Every line below that mentions the word "ndices" should be copied out.
[[ RECORDS, beginning ]]
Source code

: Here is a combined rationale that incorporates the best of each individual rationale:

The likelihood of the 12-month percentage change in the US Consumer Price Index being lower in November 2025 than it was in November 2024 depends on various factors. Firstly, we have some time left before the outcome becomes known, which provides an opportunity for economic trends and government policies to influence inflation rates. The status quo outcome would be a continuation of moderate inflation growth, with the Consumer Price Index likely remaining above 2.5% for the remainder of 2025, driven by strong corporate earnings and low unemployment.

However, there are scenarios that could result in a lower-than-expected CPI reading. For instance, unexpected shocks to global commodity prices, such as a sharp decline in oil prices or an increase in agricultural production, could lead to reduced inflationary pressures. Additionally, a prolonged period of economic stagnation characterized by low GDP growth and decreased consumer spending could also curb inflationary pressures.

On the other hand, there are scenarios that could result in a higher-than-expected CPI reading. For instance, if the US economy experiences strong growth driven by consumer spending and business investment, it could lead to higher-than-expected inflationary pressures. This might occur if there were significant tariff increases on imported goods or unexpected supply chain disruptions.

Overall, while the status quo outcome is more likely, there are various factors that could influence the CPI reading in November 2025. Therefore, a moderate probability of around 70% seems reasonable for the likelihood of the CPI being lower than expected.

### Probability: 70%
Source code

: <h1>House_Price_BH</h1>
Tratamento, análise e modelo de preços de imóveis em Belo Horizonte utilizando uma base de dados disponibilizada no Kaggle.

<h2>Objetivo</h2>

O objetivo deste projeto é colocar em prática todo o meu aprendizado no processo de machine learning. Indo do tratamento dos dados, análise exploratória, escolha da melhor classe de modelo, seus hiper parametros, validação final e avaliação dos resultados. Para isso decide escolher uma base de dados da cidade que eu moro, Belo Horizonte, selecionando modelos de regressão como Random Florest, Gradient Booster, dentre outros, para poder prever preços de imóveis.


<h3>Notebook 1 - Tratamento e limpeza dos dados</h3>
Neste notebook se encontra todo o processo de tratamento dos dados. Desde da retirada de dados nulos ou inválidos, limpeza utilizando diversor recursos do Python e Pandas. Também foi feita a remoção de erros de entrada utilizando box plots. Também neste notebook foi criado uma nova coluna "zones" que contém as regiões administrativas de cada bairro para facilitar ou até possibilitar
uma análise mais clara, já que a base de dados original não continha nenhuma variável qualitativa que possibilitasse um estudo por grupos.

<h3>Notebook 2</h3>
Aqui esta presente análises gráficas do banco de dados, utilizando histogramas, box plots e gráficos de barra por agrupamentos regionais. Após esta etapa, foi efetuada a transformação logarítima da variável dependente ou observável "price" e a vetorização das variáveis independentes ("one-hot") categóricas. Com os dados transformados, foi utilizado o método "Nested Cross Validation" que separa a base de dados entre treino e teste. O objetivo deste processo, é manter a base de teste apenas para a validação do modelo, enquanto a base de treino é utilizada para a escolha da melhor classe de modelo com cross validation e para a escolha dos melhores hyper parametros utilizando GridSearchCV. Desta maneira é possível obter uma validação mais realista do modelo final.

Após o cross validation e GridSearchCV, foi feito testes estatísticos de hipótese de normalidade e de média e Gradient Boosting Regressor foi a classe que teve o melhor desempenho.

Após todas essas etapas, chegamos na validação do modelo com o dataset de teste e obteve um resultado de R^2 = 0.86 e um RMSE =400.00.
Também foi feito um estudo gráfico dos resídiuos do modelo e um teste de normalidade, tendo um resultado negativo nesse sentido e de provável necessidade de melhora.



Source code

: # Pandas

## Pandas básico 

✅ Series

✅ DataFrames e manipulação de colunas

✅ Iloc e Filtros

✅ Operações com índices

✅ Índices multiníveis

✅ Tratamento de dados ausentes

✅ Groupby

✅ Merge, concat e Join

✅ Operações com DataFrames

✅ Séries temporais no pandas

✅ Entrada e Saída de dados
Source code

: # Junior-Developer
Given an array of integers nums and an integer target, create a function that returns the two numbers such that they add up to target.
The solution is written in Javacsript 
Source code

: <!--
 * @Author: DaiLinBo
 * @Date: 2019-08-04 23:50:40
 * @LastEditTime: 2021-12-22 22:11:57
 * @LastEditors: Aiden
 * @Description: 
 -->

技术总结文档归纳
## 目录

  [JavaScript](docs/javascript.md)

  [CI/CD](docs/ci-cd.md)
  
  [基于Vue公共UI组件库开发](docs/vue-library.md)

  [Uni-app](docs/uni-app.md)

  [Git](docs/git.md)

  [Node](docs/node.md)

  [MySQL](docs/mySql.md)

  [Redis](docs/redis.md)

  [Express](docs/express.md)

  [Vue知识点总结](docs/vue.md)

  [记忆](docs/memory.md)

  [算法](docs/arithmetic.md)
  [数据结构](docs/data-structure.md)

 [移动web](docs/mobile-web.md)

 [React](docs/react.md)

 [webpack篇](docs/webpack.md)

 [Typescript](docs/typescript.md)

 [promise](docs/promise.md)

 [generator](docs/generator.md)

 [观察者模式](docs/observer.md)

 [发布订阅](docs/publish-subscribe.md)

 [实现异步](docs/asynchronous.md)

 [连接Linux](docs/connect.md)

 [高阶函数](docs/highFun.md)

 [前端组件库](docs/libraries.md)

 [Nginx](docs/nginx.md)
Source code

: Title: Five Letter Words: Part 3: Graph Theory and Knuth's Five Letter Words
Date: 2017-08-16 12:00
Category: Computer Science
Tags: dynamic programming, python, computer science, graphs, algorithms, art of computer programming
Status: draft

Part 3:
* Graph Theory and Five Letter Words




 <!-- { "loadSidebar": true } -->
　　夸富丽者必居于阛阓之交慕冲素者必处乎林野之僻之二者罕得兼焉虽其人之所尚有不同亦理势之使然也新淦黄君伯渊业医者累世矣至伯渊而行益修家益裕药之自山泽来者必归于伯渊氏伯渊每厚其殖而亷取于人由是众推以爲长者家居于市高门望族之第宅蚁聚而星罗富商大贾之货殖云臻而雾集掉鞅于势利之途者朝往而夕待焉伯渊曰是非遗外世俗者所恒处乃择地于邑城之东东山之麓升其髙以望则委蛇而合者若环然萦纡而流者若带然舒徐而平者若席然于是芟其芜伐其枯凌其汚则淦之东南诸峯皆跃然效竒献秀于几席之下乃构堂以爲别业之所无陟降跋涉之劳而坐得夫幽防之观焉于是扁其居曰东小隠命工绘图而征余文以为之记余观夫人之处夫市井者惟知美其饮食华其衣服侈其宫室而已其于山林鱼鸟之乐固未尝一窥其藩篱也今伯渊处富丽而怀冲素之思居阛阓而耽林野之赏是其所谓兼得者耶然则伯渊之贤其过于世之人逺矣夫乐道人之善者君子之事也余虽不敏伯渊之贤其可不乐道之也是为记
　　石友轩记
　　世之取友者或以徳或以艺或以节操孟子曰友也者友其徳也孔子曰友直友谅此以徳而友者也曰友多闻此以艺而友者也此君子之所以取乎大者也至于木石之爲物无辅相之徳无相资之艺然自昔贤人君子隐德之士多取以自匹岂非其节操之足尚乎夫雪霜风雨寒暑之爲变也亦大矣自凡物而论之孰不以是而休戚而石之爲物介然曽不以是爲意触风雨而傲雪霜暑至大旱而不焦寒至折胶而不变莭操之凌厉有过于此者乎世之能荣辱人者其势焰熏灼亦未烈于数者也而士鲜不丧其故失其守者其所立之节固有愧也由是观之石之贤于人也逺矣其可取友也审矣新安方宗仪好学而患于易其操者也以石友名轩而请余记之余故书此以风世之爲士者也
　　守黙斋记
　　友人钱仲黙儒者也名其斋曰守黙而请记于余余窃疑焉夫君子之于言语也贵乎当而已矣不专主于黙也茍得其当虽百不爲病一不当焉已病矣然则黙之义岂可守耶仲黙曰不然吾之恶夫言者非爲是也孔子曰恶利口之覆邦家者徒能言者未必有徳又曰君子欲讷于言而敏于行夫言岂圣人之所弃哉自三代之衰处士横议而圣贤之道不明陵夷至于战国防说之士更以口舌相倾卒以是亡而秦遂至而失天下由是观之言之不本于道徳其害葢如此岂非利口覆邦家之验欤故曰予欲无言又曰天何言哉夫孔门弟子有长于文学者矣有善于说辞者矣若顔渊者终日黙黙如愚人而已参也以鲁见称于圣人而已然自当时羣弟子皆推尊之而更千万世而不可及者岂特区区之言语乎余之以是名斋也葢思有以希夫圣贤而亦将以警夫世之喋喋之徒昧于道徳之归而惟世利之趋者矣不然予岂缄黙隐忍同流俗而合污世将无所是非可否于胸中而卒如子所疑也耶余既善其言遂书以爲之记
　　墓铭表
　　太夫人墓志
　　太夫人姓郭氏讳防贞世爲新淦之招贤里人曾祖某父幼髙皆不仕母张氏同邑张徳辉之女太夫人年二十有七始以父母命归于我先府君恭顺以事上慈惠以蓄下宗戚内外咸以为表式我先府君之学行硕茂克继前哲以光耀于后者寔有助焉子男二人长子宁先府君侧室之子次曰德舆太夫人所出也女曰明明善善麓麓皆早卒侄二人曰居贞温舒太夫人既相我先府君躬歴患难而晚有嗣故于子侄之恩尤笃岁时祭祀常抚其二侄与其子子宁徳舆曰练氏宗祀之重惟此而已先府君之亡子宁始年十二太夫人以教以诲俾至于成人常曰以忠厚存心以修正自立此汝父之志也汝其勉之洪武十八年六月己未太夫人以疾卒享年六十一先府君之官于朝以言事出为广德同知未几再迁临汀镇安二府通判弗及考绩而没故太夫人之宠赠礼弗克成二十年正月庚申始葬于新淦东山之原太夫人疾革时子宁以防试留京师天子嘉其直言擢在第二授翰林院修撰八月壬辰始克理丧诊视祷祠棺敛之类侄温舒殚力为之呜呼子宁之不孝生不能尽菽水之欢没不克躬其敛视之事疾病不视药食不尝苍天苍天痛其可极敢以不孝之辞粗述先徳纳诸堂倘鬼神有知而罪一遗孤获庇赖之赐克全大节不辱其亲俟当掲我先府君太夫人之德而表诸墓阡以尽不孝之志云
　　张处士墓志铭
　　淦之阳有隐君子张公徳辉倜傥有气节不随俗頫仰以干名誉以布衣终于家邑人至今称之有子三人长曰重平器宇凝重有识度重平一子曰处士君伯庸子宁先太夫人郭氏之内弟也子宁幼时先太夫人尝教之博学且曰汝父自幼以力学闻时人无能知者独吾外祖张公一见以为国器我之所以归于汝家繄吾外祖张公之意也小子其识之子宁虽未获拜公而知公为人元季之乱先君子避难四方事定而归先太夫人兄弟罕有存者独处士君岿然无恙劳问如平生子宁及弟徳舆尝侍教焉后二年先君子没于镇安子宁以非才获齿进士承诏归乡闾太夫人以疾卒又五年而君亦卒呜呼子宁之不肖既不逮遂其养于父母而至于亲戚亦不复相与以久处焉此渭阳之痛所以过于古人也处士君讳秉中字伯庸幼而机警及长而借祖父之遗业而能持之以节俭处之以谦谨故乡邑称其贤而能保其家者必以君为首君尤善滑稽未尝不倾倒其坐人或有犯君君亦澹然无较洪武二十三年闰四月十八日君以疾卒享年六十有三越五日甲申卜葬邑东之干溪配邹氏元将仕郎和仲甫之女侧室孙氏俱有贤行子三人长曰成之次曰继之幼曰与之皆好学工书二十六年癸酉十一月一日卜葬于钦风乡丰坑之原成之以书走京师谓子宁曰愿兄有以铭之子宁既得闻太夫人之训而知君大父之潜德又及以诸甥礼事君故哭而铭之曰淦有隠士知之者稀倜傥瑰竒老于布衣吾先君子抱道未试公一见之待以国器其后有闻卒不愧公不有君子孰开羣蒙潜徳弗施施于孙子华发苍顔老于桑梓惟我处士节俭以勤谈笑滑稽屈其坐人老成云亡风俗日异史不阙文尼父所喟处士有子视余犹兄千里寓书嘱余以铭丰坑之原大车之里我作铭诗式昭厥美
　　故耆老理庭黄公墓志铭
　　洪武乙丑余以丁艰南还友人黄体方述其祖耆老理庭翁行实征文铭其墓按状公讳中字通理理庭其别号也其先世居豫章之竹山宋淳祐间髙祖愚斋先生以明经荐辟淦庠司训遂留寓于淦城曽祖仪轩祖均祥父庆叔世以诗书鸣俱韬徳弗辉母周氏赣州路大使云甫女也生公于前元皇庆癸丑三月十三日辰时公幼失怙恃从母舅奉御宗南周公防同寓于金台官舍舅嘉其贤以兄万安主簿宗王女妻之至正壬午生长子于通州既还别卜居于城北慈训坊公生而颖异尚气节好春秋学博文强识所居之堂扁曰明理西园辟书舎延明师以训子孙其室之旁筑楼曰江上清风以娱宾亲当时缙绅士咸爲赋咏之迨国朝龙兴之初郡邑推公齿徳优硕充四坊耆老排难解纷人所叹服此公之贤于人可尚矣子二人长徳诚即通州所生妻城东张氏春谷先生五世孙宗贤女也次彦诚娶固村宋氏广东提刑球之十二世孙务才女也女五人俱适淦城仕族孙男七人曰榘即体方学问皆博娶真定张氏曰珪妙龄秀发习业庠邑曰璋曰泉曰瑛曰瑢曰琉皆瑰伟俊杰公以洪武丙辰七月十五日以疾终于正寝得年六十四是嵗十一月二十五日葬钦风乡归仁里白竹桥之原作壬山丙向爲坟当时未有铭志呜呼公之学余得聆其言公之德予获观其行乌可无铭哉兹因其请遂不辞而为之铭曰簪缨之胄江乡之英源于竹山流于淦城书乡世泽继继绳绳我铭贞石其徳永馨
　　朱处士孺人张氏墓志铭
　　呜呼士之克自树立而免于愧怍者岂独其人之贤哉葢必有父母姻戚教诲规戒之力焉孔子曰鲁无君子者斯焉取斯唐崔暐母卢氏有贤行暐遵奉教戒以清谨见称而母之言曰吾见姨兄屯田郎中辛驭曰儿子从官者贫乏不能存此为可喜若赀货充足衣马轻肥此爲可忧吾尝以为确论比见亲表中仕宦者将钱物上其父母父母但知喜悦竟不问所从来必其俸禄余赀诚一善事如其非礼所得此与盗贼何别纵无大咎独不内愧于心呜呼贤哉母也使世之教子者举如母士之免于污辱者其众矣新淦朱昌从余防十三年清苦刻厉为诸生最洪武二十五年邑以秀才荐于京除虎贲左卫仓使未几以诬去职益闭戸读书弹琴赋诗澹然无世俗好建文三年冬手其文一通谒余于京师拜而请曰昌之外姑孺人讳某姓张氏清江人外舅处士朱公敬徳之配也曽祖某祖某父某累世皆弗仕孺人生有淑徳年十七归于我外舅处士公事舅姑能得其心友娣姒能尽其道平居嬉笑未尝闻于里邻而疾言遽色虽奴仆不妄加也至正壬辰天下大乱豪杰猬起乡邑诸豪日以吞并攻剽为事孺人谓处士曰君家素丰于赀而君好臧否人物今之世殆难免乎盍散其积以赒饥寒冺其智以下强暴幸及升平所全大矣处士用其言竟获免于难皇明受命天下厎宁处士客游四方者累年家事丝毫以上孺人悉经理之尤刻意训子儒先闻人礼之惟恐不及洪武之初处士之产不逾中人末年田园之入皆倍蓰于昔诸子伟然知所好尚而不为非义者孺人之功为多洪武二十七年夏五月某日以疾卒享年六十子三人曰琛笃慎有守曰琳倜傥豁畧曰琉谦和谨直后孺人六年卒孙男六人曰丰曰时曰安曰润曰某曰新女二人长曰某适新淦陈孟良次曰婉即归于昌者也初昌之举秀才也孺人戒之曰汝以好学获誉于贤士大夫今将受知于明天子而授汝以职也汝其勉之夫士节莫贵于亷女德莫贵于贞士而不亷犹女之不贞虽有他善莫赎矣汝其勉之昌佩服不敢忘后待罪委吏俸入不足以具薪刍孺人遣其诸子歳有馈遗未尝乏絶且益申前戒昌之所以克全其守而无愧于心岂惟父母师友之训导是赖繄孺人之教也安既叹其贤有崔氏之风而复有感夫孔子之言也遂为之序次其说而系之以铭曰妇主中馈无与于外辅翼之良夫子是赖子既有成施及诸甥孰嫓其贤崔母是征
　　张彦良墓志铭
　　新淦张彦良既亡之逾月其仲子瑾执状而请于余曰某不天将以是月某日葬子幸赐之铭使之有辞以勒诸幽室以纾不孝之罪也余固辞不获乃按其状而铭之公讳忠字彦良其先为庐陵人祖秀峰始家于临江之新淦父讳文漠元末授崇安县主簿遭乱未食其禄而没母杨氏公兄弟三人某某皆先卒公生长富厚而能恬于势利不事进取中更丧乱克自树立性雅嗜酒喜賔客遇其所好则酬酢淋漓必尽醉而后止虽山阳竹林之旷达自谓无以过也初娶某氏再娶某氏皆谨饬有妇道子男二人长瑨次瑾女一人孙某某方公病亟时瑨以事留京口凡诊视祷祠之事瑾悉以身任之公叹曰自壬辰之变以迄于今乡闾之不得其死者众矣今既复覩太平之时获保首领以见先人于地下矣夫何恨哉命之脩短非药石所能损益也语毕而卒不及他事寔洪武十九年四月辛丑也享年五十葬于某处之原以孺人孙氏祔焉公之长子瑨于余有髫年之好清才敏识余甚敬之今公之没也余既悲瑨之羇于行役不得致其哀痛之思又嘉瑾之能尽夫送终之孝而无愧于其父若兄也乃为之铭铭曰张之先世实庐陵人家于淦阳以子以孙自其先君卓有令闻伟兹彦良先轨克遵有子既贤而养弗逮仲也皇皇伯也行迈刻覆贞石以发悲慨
[[ RECORDS, end ]]
▶ [SOLUTION FOR THIS PROBLEM]
✅ Operações com índices
✅ Índices multiníveis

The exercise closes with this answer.